Hindsight is always 20/20. There are a ton of things I sometimes think about that if I knew this when I started out coding I would have done things differently or I would have saved myself from so much hurt. This is a short list of a few things about software development I wish I knew when I had just started out.

Software is never finished only abandoned

I used to have fantasies of creating social networks that after designing and coding all the features I could leave it and it would run by itself forever while I pursued other things. That is so not true, every app you create is like a child. There is always a cost to it, it is always nagging you to update this or tweak that. There is always something to do on it and fully understanding this actually allows you to cut back on non-critical features in the beginning because you know if something is important you will have to build it eventually.

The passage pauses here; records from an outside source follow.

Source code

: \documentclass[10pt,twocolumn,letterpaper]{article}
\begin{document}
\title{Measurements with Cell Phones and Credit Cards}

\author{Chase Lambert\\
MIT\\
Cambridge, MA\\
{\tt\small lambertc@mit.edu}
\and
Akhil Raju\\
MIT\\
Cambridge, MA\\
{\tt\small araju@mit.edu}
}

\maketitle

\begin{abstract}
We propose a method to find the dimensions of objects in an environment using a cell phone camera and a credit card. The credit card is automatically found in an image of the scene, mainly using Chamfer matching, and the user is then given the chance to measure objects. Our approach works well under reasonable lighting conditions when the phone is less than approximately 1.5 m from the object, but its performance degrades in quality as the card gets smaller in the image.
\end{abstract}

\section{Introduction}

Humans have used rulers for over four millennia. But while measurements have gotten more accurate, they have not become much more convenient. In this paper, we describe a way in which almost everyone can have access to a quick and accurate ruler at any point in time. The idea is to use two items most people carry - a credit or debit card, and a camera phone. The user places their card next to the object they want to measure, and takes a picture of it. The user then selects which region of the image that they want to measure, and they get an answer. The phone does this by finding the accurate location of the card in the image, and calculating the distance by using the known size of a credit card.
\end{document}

You will never know everything

This is one that took me sometime to accept. I always had this idea that one day I will wake up an be an expert coder. I will know all the answers to all the hard problems, build anything in any language and people will migrate from all over the world to hear me impart my sage coding knowledge on them. From my experience, there is such a variance in software and where it is used it will be insanely difficult to master it all and also a waste of time. Yes I have been doing web development for about 10 years now and yeah I know a few things about that, but when it comes to building games on the Xbox, I have not idea about that, coding a remote control for drones. I would not even know where to start. Making websites and would give me an advantage over someone that has never coded before in these things but I am far from ever knowing everything, just keeping up with my little piece of the pie is hard enough.

Do not join holy wars

A lot of people in the tech industry love to pick sides. Android versus iOS. Ruby versus Python and so on and so forth. Picking these kind of sides is only to your detriment. I have found being open to using whatever tool suits the job (after adequate research and not laziness) is the best approach.

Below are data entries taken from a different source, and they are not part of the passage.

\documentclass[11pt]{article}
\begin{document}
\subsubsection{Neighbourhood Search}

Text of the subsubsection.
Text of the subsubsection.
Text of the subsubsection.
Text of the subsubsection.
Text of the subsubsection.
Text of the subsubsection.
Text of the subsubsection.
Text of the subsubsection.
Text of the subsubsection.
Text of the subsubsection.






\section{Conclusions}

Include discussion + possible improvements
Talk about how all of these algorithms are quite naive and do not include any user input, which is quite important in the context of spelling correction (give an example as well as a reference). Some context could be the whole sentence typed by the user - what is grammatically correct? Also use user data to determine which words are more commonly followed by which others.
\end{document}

Communicate a lot and often

You can never over communicate in a project. If you are working with teammates always keep them in the loop. Write clean git commits, message them when you need help, talk about your approaches to certain problems with them etc. If everyone on the team has an idea in what way the code is growing there will be less friction. This is something that is easier said than done. I struggle with it sometimes cause I am to focused on the code in front of me but the best projects are the ones where everyone is in sync. Oh but you always code alone? Document your code well. Your future self will thank you.

Fuck it ship it

One of the quotes I read a while ago that touched me was "You should always ship something you are ashamed of". If you are shipping things that you are proud of you have already spent too much time on it. I find this to be a very effective guideline, combined with my first point that software is never finished, shipping usable but imperfect code is a good way to get things to the hands of users as fast as possible and make sure you are creating the best code for your users buck moving forward.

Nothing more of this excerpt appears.